Jim’s other hand runs up the inside of McCoy’s thigh, pressing carefully between his legs and pushing just there behind his balls. McCoy’s eyes slam shut and stay that way as he comes with a shout into Jim’s mouth.
When McCoy finally does open his eyes, still panting heavily, it’s to find Jim still crouched on floor, looking up at McCoy.
“You want another beer?” he asks.
Now…
Just because McCoy is well rested for his classes the next day doesn’t mean he’s not distracted. But they do pass relatively painlessly, even the one he shares with Jim. They make eye contact and Jim flashes him a quick smile before moving to find a seat. There are only a few left at this point, none of them near McCoy, and a small, traitorous part of him can’t help but wonder if Jim is late on purpose.

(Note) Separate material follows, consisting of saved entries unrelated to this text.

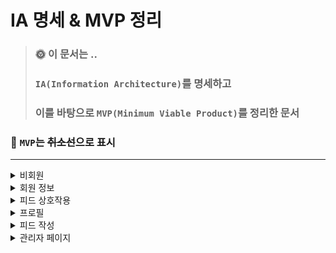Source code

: # IA 명세 & MVP 정리

> ### 🌞 이 문서는 ..
>
> ### `IA(Information Architecture)`를 명세하고
>
> ### 이를 바탕으로 `MVP(Minimum Viable Product)`를 정리한 문서

### 📌 `MVP`는 ~~취소선~~으로 표시

---

<details>
<summary markdown="1">비회원</summary>

## 1. 회원가입

### 1-1. 개인회원

- ~~소셜 회원가입(Kakao, Naver, Google .. )~~
- 이메일로 회원가입

  1. 이메일 입력
  2. 이메일 중복검사 (중복있을시 input창 밑에 아이디 사용 불가능 알림)
  3. 이름 입력
  4. 닉네임 입력
  5. 닉네임 중복검사 (중복있을시 input창 밑에 닉네임 사용불가능 알림)
  6. 비밀번호 입력
  7. 비밀번호 확인
  8. 비밀번호 같은지 확인 (비밀번호 다를시 비밀번호 확인창 밑에 비밀번호가 다르다고 알림)
  9. 회원가입버튼 누르면 alert (가입완료)
  10. 로그인페이지로 이동

- ~~기본 회원가입~~

  1. ~~이름 입력~~
  2. ~~닉네임 입력~~
  3. ~~닉네임 중복검사~~
  4. ~~비밀번호 입력~~
  5. ~~비밀번호 확인~~
  6. ~~비밀번호 같은지 확인~~
  7. ~~핸드폰 번호 입력~~
  8. ~~핸드폰 중복검사 및 본인 확인과정?~~
  9. ~~회원가입 후 로그인페이지로 이동~~

### 1-2. 기업회원

- 이메일로 회원가입
  1. 이메일 입력
  2. 이메일 중복검사 (중복있을시 input창 밑에 아이디 사용 불가능 알림)
  3. 이름 입력
  4. 닉네임 입력
  5. 닉네임 중복검사 (중복있을시 input창 밑에 닉네임 사용불가능 알림)
  6. 비밀번호 입력
  7. 비밀번호 확인
  8. 비밀번호 같은지 확인 (비밀번호 다를시 비밀번호 확인창 밑에 비밀번호가 다르다고 알림)
  9. 사업자 등록증 사진 첨부
  10. 회원가입버튼 누르면 alert (가입완료)
  11. 로그인 페이지로 이동

## 2. 썬인랭킹

### 2-1. 개인랭킹

- 썬인 많은순 ~~, 좋아요 많은순~~으로 정렬 (썬인 많은순 기본)
- 리스트로 표시
- 이름 클릭시 프로필로 이동
- 팔로우 클릭시 로그인 페이지로 이동

### 2-2. 회사랭킹

- 썬인 많은순 ~~, 좋아요 많은순~~으로 정렬 (썬인 많은순 기본)
- 리스트로 띄움
- 이름 클릭시 프로필로 이동
- 팔로우 클릭시 로그인 페이지로 이동

## 3. 검색

### 3-1. 해시태그 검색

- 검색창 안에 (해시태그 입력) 알려줌
- 해시태그로 검색
- 검색 해시태그 단어 포함함 피드 정렬
- 인기순, ~~최신순~~ 정렬 (인기순 기본)
- 게시물 하트 클릭시 로그인 페이지로 이동

### 3-2. 프로필 검색

- 검색창 안에 (닉네임 입력) 알려줌
- 닉네임으로 검색
- 검색단어 포함한 닉네임 정렬
- 클릭시 프로필로 이동
- 팔로우 클릭시 로그인 페이지로 이동
</details>

<details>
<summary markdown="1">회원 정보</summary>

## 1. 회원정보 조회

### 1-1. 회원정보 조회

- `이메일`, `비밀번호`, `이름`, `닉네임`을 조회할 수 있음

### 1-2. 기업 인증여부 조회 (기업회원의 경우)

- `기업회원`의 경우, `기업인증`이 필요.
  - 관리자가 처리중이라면 처리중 표시
  - 인증이 완료되었다면 인증완료 표시
  - 반려되었다면 인증실패 표시
    - 재인증 요청 (알림 & 관리자이메일로 요청)

## 2. 회원정보 수정

- 수정버튼 클릭 시 회원정보 수정 가능

### 2-1. 회원정보(프로필) 수정

- 기존에 입력되어 있는 `이메일`, `비밀번호`, `이름`, `닉네임`이 조회된 상태
- `이메일` 변경 불가
- `닉네임`, `비밀번호` 변경 가능
  - 닉네임 변경 시 중복 여부 확인
  - 비밀번호 입력과 비밀번호 재입력을 비교하여 일치 여부 확인
- 원하는 항목의 내용을 수정 후 하단의 저장 버튼을 클릭
  - 수정하시겠습니까? YES / NO
- '회원정보 수정이 완료되었습니다' 알림 후 반영된 정보 확인

### 2-2. 회원정보(프로필) 사진 등록/수정/삭제

- 사진을 등록하지 않은 기본회원의 경우 사람 모양의 이모티콘으로 대체
- 내 프로필 사진을 누르면 등록/수정이 가능
- '프로필 사진 수정이 완료되었습니다' 알림 후 반영된 정보 확인

## 3. 회원정보 탈퇴

- 탈퇴버튼 클릭 시 회원 탈퇴 가능

### 3-1. 탈퇴

- 탈퇴 알림문구 이후 탈퇴 기능
  - 정말 탈퇴 하시겠습니까? YES / NO

### 3-2. 탈퇴 처리 이후

- 탈퇴 시 '회원탈퇴가 완료되었습니다' 알림, 로그아웃 처리 후 메인 페이지로 이동
- '회원탈퇴가 완료되었습니다. 그동안 Sun-IN 서비스를 이용해주셔서 감사합니다.' 페이지 표시
- 이후 확인 버튼을 누를 시 메인 페이지로 이동
</details>

<details>
<summary markdown="1">피드 상호작용</summary>

## 1. 공감

### 1-1. 해당 게시글 공감 - 이모지 클릭( Sun-in )

- 공감 수 확인 가능
- ~~공감 수 클릭시 공감 누른 유저 확인 가능~~
  - ~~유저 클릭시 해당 유저 프로필 이동~~
  - ~~팔로우 기능~~
    - ~~이메일, 이름~~

## 2. 댓글 작성

### 2-1. 댓글 내용 작성

- ~~대댓글~~
- ~~대댓글 작성~~
  - ~~내용~~
- ~~유저 태그 대댓글 작성 - ex) @김경민 안녕하세요~~
  - ~~태그할 유저, 내용~~
  - ~~대댓글 작성 날짜 EX) 며칠전, 몇주전, 몇달전, 몇년전~~
  - ~~작성 날짜(현재날짜 - 작성날짜)~~
  - ~~대댓글 삭제 ~~
    - ~~OK/NO~~
  - ~~대댓글 공감 유저 확인~~
    - ~~유저 클릭시 해당 유저 프로필 이동~~
      - ~~유저 사진, 유저 이름~~
      - ~~팔로우 기능~~

### 2-2. 댓글 삭제 - OK/NO

### 2-3. ~~댓글 작성 날짜 EX) 며칠전, 몇주전, 몇달전, 몇년전~~

- ~~작성 날짜(현재날짜 - 작성날짜)~~

### 2-4. 댓글 공감

- ~~댓글 공감 수 확인 가능~~
- ~~댓글 공감 수 클릭시 공감 누른 유저 확인 가능~~
  - ~~유저 클릭시 해당 유저 프로필 이동~~
  - ~~팔로우 기능~~
    - ~~이메일 or 이름~~

### 2-5. ~~유저 태그 댓글 작성 - EX) @김경민 안녕하세요~~

- ~~태그할 유저, 내용~~

## 3. 해시태그

- 해당 게시글 등록한 해시태그 조회 결과
- ~~해당 해시태그 마우스 오버시 이벤트 중인 기업 확인 모달로~~

## 4. 게시글 신고

</details>

<details>
<summary markdown="1">프로필</summary>

## 1. 로그인 필요

## 2. 프로필 이동

## 3. 자기 소개 페이지

- 프로필 사진 편짐
  - 누르면 개인 정보 수정 페이지로 이동
  - ~~사진을 입력하지 않는 경우 디폴트 사진 설정~~
  - ~~원하는 경우 수정 가능~~
  - ~~사진 용량 제한~~
- 닉네임, 이름, 이메일, 등 간단한 정보 공개 ~~( 비공개 여부 선택 )~~
- ~~관심 분야 입력 ( 기업봉사, 친환경 텀블러, 등) - 태그 응용~~
- 주로 하는 활동 입력 ( 자신이 했던 활동 or 하고 싶은 활동 )
- (기업) 기업 홈페이지, 기업 연락처 공개

## 4. 썬인

- 선행목록
  - ~~자신이 좋아한 선행 목록 조회~~
    - ~~글을 누르면 상세 페이지로 이동~~
    - ~~최근 3개만 보여주기~~
    - ~~+버튼으로 전체목록 보여주기~~
  - 자신이 했던 선행 목록 조회
    - 글을 누르면 상세 페이지로 이동
    - 최근 3개만 보여주기
    - +버튼으로 전체목록 보여주기
  - ~~자신이 썻던 댓글 목록 조회~~
    - ~~글을 누르면 상세 페이지로 이동~~
    - ~~최근 3개만 보여주기~~
    - ~~+버튼으로 전체목록 보여주기~~
- 기록 관리
  - 선행 기록
    - 선행 기록에 따라 이미지 표시 변경 (새싹, 등 )
    - 날짜, ~~개수~~
  - ~~달력~~
    - ~~달력에 일자별로 받은 포인트 표시~~
    - ~~자신이 참여하고 있는 선행 일정 표시~~
  - ~~장식~~
    - ~~자신이 한 선행을 기반으로 아이콘을 받는다~~
    - ~~정해진 구역에 원하는 방식으로 꾸며간다.~~
  - ~~통계~~
    - ~~선호하는 참여 유형~~
    - ~~선호하는 참여 태그~~

## 5. 친구관리

- 팔로잉, 팔로우
  - 팔로잉, 팔로우를 누르면 해당 유저목록을 표시(마이 프로필 페이지)
  - 유저 이름을 누르면 해당 유저의 프로필로 이동(마이 프로필 페이지)
  - 해당 유저의 프로필로 이동해서 팔로잉 버튼을 누르면 팔로우, 다시 누르면 언팔로우
- ~~차단~~
  - ~~차단버튼을 누르면 차단된 유저 목록을 표시(마이 프로필 페이지)~~
  - ~~유저 이름을 누르면 해당 유저의 프로필로 이동(마이 프로필 페이지)~~
  - ~~해당 유저의 프로필로 이동해서 차단 버튼을 누르면 차단, 다시 누르면 차단 취소~~
  </details>

<details>
<summary markdown="1">피드 작성</summary>

## 1. 로그인 필요

## 2. 피드 작성 버튼 클릭 / 비회원은 버튼 표시하지 않음

## 3. 피드 작성

- 작성할 내용 입력
  - 폰트 서식(종류, 크기, 색상 등) 지원
  - 기타 서식(표, 말머리 등) 지원
- 첨부할 이미지 등록
  - 개수 혹은 용량으로 제한
  - ~~드래그 앤 드롭으로 등록~~
  - ~~간단한 이미지 편집툴 제공~~
- ~~첨부할 동영상 등록~~
  - ~~개수 혹은 용량으로 제한~~
  - ~~드래그 앤 드롭으로 등록~~
- ~~외부 링크 등록~~
  - ~~유튜브, 네이버TV~~
  - ~~페이스북, 인스타그램, 트위터~~
- 해시태그 등록
  - 여러개 등록 가능하도록 설정
  - ~~중복 등록되지 않도록 제한~~
- 썬인 등록 여부 선택
  - ~~선택 시 인증 요구~~
- 피드 노출 범위 선택
  - 전체공개/~~친구만/나만 공개~~
  - ~~캡처방지 기능~~
  - ~~워터마크~~
- ~~이벤트 등록 / 기업회원이 아니라면 메뉴 표시하지 않음~~
  - ~~홍보문구 작성란~~
  - ~~이벤트 폼~~
- 뒤로가기, 초기화 버튼
  - 뒤로가기는 취소
  - 초기화는 작성한 내용 초기화

## 4. 피드 등록버튼 누름

- 내용을 입력하지 않고 등록하려고 하면 Alert 표시
- ~~내용에 유해한 단어가 있다면 Alert 표시 / 해당 지점으로 이동~~
- ~~썬인 선택 후 인증이 안됐다면 Alert 표시 / 해당 지점으로 이동~~
</details>

<details>
<summary markdown="1">관리자 페이지</summary>

## 1. 기업 인증

### 1-1. 기업 인증 관리

- ~~기업을 인증할 수 있는 사업자등록증, 신분증 담당자에게 보낼 수 있는 페이지~~

  ~~예시) 써닌 카톡페이지, 이메일 인증 등~~

## 2. 회원 관리

### 2-1. 멤버

- 전체 회원관리 (리스트)
  - 아이디, 닉네임, 가입일시, 써닌등급 정보 표시
- ~~블랙리스트 관리 : 관리자가 블랙리스트 멤버(게시글 경고 누적 10회)를 보여주며, 활동정지 해제 또는 강제탈퇴가능~~
  - ~~차단 멤버가 많을 때 아이디 찾을 수 있게 멤버 검색~~
  - ~~아이디, 사유, 처리일, 종료일, 처리자 – 게시글 형식~~
  - ~~멤버별 선택할 수 있도록 게시글 왼쪽에 체크 박스~~
  - ~~선택 멤버를 활동 정지 해제 할 수 있도록 활동 정지 해제 버튼~~

### 2-2. ~~써닌 등급 관리~~

- ~~써닌 일수 별 이모티콘 관리~~

### 2-3. ~~통계~~

- ~~일간 현황~~
  - ~~위 쪽에 적힌 날짜로 날짜 선택가능~~
  - ~~날짜 옆 캘린더 이모티콘 누르면 뜨는 캘린더로 편하게 날짜 선택가능~~
  - ~~해당 날짜 오늘 방문자수, 오늘 조회수, 오늘 작성 게시글수, 오늘 작성 써닌 등록글 수 볼 수 있음~~
  - ~~아래쪽에 그래프(일자별), 표(최근30일 방문자 전체, 멤버 전체, 비멤버 별 정보 제공)로 처리~~
- ~~분석 : 일간, 주간, 월간 분석 제공~~
  - ~~유입경로~~
    - ~~표로 사이트별 순위와 함께 퍼센트 값 제공~~
    - ~~유입 검색어 분석~~
  - ~~사용자 분석 : 방문자 전체, 멤버 전체, 비멤버 별 날짜별로 그래프, 표 제공~~
    - ~~성별/연령별 분포~~
    - ~~평균 사용시간~~
    - ~~평균 방문횟수~~
    - ~~재방문율~~
  - ~~랭킹~~
    - ~~검색 태그 순위~~
    - ~~게시판 순위~~
    - ~~게시글 순위~~
      - ~~댓글수, 좋아요수, 공유수~~
    - ~~멤버 순위~~
      - ~~방문횟수, 작성 게시글수, 작성 댓글수, 보낸 좋아요수, 보낸 공유수, 받은 좋아요수~~
    - ~~게시판 분석~~
      - ~~게시판 이용별 현황 / 이용자 수~~
      - ~~게시글 조회수 순위~~

## 3. 피드 관리

### 3-1. 스팸 관리

- ~~금칙어로 설정한 단어가 포함된 게시글, 댓글과 스팸으로 의심되는 게시글/댓글 목록을 확인하고 관리 가능~~
- ~~스팸글 자동차단 : 스팸으로 의심되는 게시글 / 댓글을 자동으로 차단~~
- 선택 게시글/댓글을 삭제, ~~복구~~ 버튼
- 게시판 형식 : 왼쪽에 게시글 선택 버튼, 제목/내용, 작성자, 작성일 내용 포함
- ~~기본 15개 목록으로 제공(오른쪽 상단에 목록 개수 선택 가능)~~

### ~~3-2. 삭제된 글/댓글 관리~~

- ~~삭제 글/댓글 보기 : 최근 2개월 간 관리자에 의해 음란성, 저작권 침해 등의 이유로 삭제된 게시글 목록~~
- ~~삭제한 게시글, 보기~~
- ~~위에 삭제된 게시글 건수 표시~~
- ~~보고싶은 기간 설정~~
- ~~게시판명, 제목, 작성자, 삭제 담당자, 삭제일, 비고(특이사항 메모)가 담긴 게시판 형식~~
- ~~삭제한 댓글 보기~~
- ~~위에 삭제된 댓글 건수 표시~~
- ~~보고싶은 기간 설정~~
- ~~게시판명, 댓글내용, 작성자, 삭제 담당자, 삭제일, 비고(특이사항 메모)가 담긴 게시판 형식~~
</details>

He refuses to let himself think that. After all, that’s why they ended it, so they could stay friends. So friends they would stay. He has to believe that because believing anything else is too fucking depressing, and if there’s one thing he’s gotten good at over the past several months, it’s convincing himself to believe whatever is convenient, no matter how untrue. Things like having to retake some introductory xeno-bio courses will be a good refresher and not at all boring and I’m not in love with Jim.
Then…
They’re not even drunk this time.
“Jim, at least wait until we get back to my room. People are going to think I’m your boyfriend,” he tells the man currently wrapped around him in a way McCoy had previously thought was impossible for anything with a skeletal system.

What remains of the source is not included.